Start of Provided information
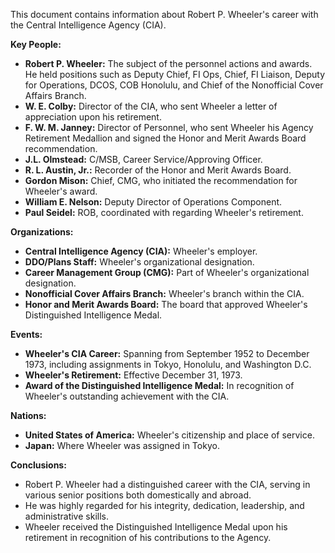 This document contains information about Robert P. Wheeler's career with the Central Intelligence Agency (CIA).

**Key People:**

*   **Robert P. Wheeler:** The subject of the personnel actions and awards. He held positions such as Deputy Chief, FI Ops, Chief, FI Liaison, Deputy for Operations, DCOS, COB Honolulu, and Chief of the Nonofficial Cover Affairs Branch.
*   **W. E. Colby:** Director of the CIA, who sent Wheeler a letter of appreciation upon his retirement.
*   **F. W. M. Janney:** Director of Personnel, who sent Wheeler his Agency Retirement Medallion and signed the Honor and Merit Awards Board recommendation.
*   **J.L. Olmstead:** C/MSB, Career Service/Approving Officer.
*   **R. L. Austin, Jr.:** Recorder of the Honor and Merit Awards Board.
*   **Gordon Mison:** Chief, CMG, who initiated the recommendation for Wheeler's award.
*   **William E. Nelson:** Deputy Director of Operations Component.
*   **Paul Seidel:** ROB, coordinated with regarding Wheeler's retirement.

**Organizations:**

*   **Central Intelligence Agency (CIA):** Wheeler's employer.
*   **DDO/Plans Staff:** Wheeler's organizational designation.
*   **Career Management Group (CMG):** Part of Wheeler's organizational designation.
*   **Nonofficial Cover Affairs Branch:** Wheeler's branch within the CIA.
*   **Honor and Merit Awards Board:** The board that approved Wheeler's Distinguished Intelligence Medal.

**Events:**

*   **Wheeler's CIA Career:** Spanning from September 1952 to December 1973, including assignments in Tokyo, Honolulu, and Washington D.C.
*   **Wheeler's Retirement:** Effective December 31, 1973.
*   **Award of the Distinguished Intelligence Medal:** In recognition of Wheeler's outstanding achievement with the CIA.

**Nations:**

*   **United States of America:** Wheeler's citizenship and place of service.
*   **Japan:** Where Wheeler was assigned in Tokyo.

**Conclusions:**

*   Robert P. Wheeler had a distinguished career with the CIA, serving in various senior positions both domestically and abroad.
*   He was highly regarded for his integrity, dedication, leadership, and administrative skills.
*   Wheeler received the Distinguished Intelligence Medal upon his retirement in recognition of his contributions to the Agency.
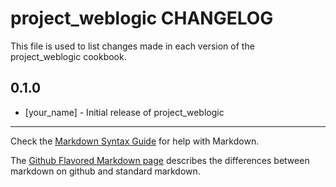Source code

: # project_weblogic CHANGELOG

This file is used to list changes made in each version of the project_weblogic cookbook.

## 0.1.0
- [your_name] - Initial release of project_weblogic

- - -
Check the [Markdown Syntax Guide](http://daringfireball.net/projects/markdown/syntax) for help with Markdown.

The [Github Flavored Markdown page](http://github.github.com/github-flavored-markdown/) describes the differences between markdown on github and standard markdown.
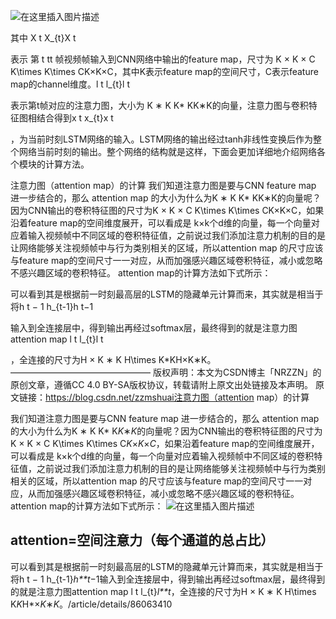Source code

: ![在这里插入图片描述](https://img-blog.csdnimg.cn/20190108104811520.png?x-oss-process=image/watermark,type_ZmFuZ3poZW5naGVpdGk,shadow_10,text_aHR0cHM6Ly9ibG9nLmNzZG4ubmV0L3p6bXNodWFp,size_16,color_FFFFFF,t_70)

其中 X t X_{t}X 
t

 表示 第 t tt 帧视频帧输入到CNN网络中输出的feature map，尺寸为 K × K × C K\times K\times CK×K×C，其中K表示feature map的空间尺寸，C表示feature map的channel维度。l t l_{t}l 
t

  表示第t帧对应的注意力图，大小为 K ∗ K K* KK∗K的向量，注意力图与卷积特征图相结合得到x t x_{t}x 
t

 ，为当前时刻LSTM网络的输入。LSTM网络的输出经过tanh非线性变换后作为整个网络当前时刻的输出。整个网络的结构就是这样，下面会更加详细地介绍网络各个模块的计算方法。

注意力图（attention map）的计算
我们知道注意力图是要与CNN feature map 进一步结合的，那么 attention map 的大小为什么为K ∗ K K* KK∗K的向量呢？因为CNN输出的卷积特征图的尺寸为K × K × C K\times K\times CK×K×C，如果沿着feature map的空间维度展开，可以看成是 k×k个d维的向量，每一个向量对应着输入视频帧中不同区域的卷积特征值，之前说过我们添加注意力机制的目的是让网络能够关注视频帧中与行为类别相关的区域，所以attention map 的尺寸应该与feature map的空间尺寸一一对应，从而加强感兴趣区域卷积特征，减小或忽略不感兴趣区域的卷积特征。
attention map的计算方法如下式所示：

可以看到其是根据前一时刻最高层的LSTM的隐藏单元计算而来，其实就是相当于将h t − 1 h_{t-1}h 
t−1

 输入到全连接层中，得到输出再经过softmax层，最终得到的就是注意力图attention map l t l_{t}l 
t

 ，全连接的尺寸为H × K ∗ K H\times K*KH×K∗K。
————————————————
版权声明：本文为CSDN博主「NRZZN」的原创文章，遵循CC 4.0 BY-SA版权协议，转载请附上原文出处链接及本声明。
原文链接：https://blog.csdn.net/zzmshuai注意力图（attention map）的计算

我们知道注意力图是要与CNN feature map 进一步结合的，那么 attention map 的大小为什么为K ∗ K K* K*K*∗*K*的向量呢？因为CNN输出的卷积特征图的尺寸为K × K × C K\times K\times C*K*×*K*×*C*，如果沿着feature map的空间维度展开，可以看成是 k×k个d维的向量，每一个向量对应着输入视频帧中不同区域的卷积特征值，之前说过我们添加注意力机制的目的是让网络能够关注视频帧中与行为类别相关的区域，所以attention map 的尺寸应该与feature map的空间尺寸一一对应，从而加强感兴趣区域卷积特征，减小或忽略不感兴趣区域的卷积特征。
attention map的计算方法如下式所示：
![在这里插入图片描述](https://img-blog.csdnimg.cn/20190108111140430.png)

## attention=空间注意力（每个通道的总占比）



可以看到其是根据前一时刻最高层的LSTM的隐藏单元计算而来，其实就是相当于将h t − 1 h_{t-1}*h**t*−1​输入到全连接层中，得到输出再经过softmax层，最终得到的就是注意力图attention map l t l_{t}*l**t*​，全连接的尺寸为H × K ∗ K H\times K*K*H*×*K*∗*K*。/article/details/86063410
End of Provided information
▶ _Work to be completed_
Output nothing but the records above, word for word, with the pictures removed.

▶ _Completed task_
 This document contains information about Robert P. Wheeler's career with the Central Intelligence Agency (CIA).

**Key People:**

*   **Robert P. Wheeler:** The subject of the personnel actions and awards. He held positions such as Deputy Chief, FI Ops, Chief, FI Liaison, Deputy for Operations, DCOS, COB Honolulu, and Chief of the Nonofficial Cover Affairs Branch.
*   **W. E. Colby:** Director of the CIA, who sent Wheeler a letter of appreciation upon his retirement.
*   **F. W. M. Janney:** Director of Personnel, who sent Wheeler his Agency Retirement Medallion and signed the Honor and Merit Awards Board recommendation.
*   **J.L. Olmstead:** C/MSB, Career Service/Approving Officer.
*   **R. L. Austin, Jr.:** Recorder of the Honor and Merit Awards Board.
*   **Gordon Mison:** Chief, CMG, who initiated the recommendation for Wheeler's award.
*   **William E. Nelson:** Deputy Director of Operations Component.
*   **Paul Seidel:** ROB, coordinated with regarding Wheeler's retirement.

**Organizations:**

*   **Central Intelligence Agency (CIA):** Wheeler's employer.
*   **DDO/Plans Staff:** Wheeler's organizational designation.
*   **Career Management Group (CMG):** Part of Wheeler's organizational designation.
*   **Nonofficial Cover Affairs Branch:** Wheeler's branch within the CIA.
*   **Honor and Merit Awards Board:** The board that approved Wheeler's Distinguished Intelligence Medal.

**Events:**

*   **Wheeler's CIA Career:** Spanning from September 1952 to December 1973, including assignments in Tokyo, Honolulu, and Washington D.C.
*   **Wheeler's Retirement:** Effective December 31, 1973.
*   **Award of the Distinguished Intelligence Medal:** In recognition of Wheeler's outstanding achievement with the CIA.

**Nations:**

*   **United States of America:** Wheeler's citizenship and place of service.
*   **Japan:** Where Wheeler was assigned in Tokyo.

**Conclusions:**

*   Robert P. Wheeler had a distinguished career with the CIA, serving in various senior positions both domestically and abroad.
*   He was highly regarded for his integrity, dedication, leadership, and administrative skills.
*   Wheeler received the Distinguished Intelligence Medal upon his retirement in recognition of his contributions to the Agency.
Source code

: # project_weblogic CHANGELOG

This file is used to list changes made in each version of the project_weblogic cookbook.

## 0.1.0
- [your_name] - Initial release of project_weblogic

- - -
Check the [Markdown Syntax Guide](http://daringfireball.net/projects/markdown/syntax) for help with Markdown.

The [Github Flavored Markdown page](http://github.github.com/github-flavored-markdown/) describes the differences between markdown on github and standard markdown.
Source code

: ![在这里插入图片描述](https://img-blog.csdnimg.cn/20190108104811520.png?x-oss-process=image/watermark,type_ZmFuZ3poZW5naGVpdGk,shadow_10,text_aHR0cHM6Ly9ibG9nLmNzZG4ubmV0L3p6bXNodWFp,size_16,color_FFFFFF,t_70)

其中 X t X_{t}X 
t

 表示 第 t tt 帧视频帧输入到CNN网络中输出的feature map，尺寸为 K × K × C K\times K\times CK×K×C，其中K表示feature map的空间尺寸，C表示feature map的channel维度。l t l_{t}l 
t

  表示第t帧对应的注意力图，大小为 K ∗ K K* KK∗K的向量，注意力图与卷积特征图相结合得到x t x_{t}x 
t

 ，为当前时刻LSTM网络的输入。LSTM网络的输出经过tanh非线性变换后作为整个网络当前时刻的输出。整个网络的结构就是这样，下面会更加详细地介绍网络各个模块的计算方法。

注意力图（attention map）的计算
我们知道注意力图是要与CNN feature map 进一步结合的，那么 attention map 的大小为什么为K ∗ K K* KK∗K的向量呢？因为CNN输出的卷积特征图的尺寸为K × K × C K\times K\times CK×K×C，如果沿着feature map的空间维度展开，可以看成是 k×k个d维的向量，每一个向量对应着输入视频帧中不同区域的卷积特征值，之前说过我们添加注意力机制的目的是让网络能够关注视频帧中与行为类别相关的区域，所以attention map 的尺寸应该与feature map的空间尺寸一一对应，从而加强感兴趣区域卷积特征，减小或忽略不感兴趣区域的卷积特征。
attention map的计算方法如下式所示：

可以看到其是根据前一时刻最高层的LSTM的隐藏单元计算而来，其实就是相当于将h t − 1 h_{t-1}h 
t−1

 输入到全连接层中，得到输出再经过softmax层，最终得到的就是注意力图attention map l t l_{t}l 
t

 ，全连接的尺寸为H × K ∗ K H\times K*KH×K∗K。
————————————————
版权声明：本文为CSDN博主「NRZZN」的原创文章，遵循CC 4.0 BY-SA版权协议，转载请附上原文出处链接及本声明。
原文链接：https://blog.csdn.net/zzmshuai注意力图（attention map）的计算

我们知道注意力图是要与CNN feature map 进一步结合的，那么 attention map 的大小为什么为K ∗ K K* K*K*∗*K*的向量呢？因为CNN输出的卷积特征图的尺寸为K × K × C K\times K\times C*K*×*K*×*C*，如果沿着feature map的空间维度展开，可以看成是 k×k个d维的向量，每一个向量对应着输入视频帧中不同区域的卷积特征值，之前说过我们添加注意力机制的目的是让网络能够关注视频帧中与行为类别相关的区域，所以attention map 的尺寸应该与feature map的空间尺寸一一对应，从而加强感兴趣区域卷积特征，减小或忽略不感兴趣区域的卷积特征。
attention map的计算方法如下式所示：
![在这里插入图片描述](https://img-blog.csdnimg.cn/20190108111140430.png)

## attention=空间注意力（每个通道的总占比）



可以看到其是根据前一时刻最高层的LSTM的隐藏单元计算而来，其实就是相当于将h t − 1 h_{t-1}*h**t*−1​输入到全连接层中，得到输出再经过softmax层，最终得到的就是注意力图attention map l t l_{t}*l**t*​，全连接的尺寸为H × K ∗ K H\times K*K*H*×*K*∗*K*。/article/details/86063410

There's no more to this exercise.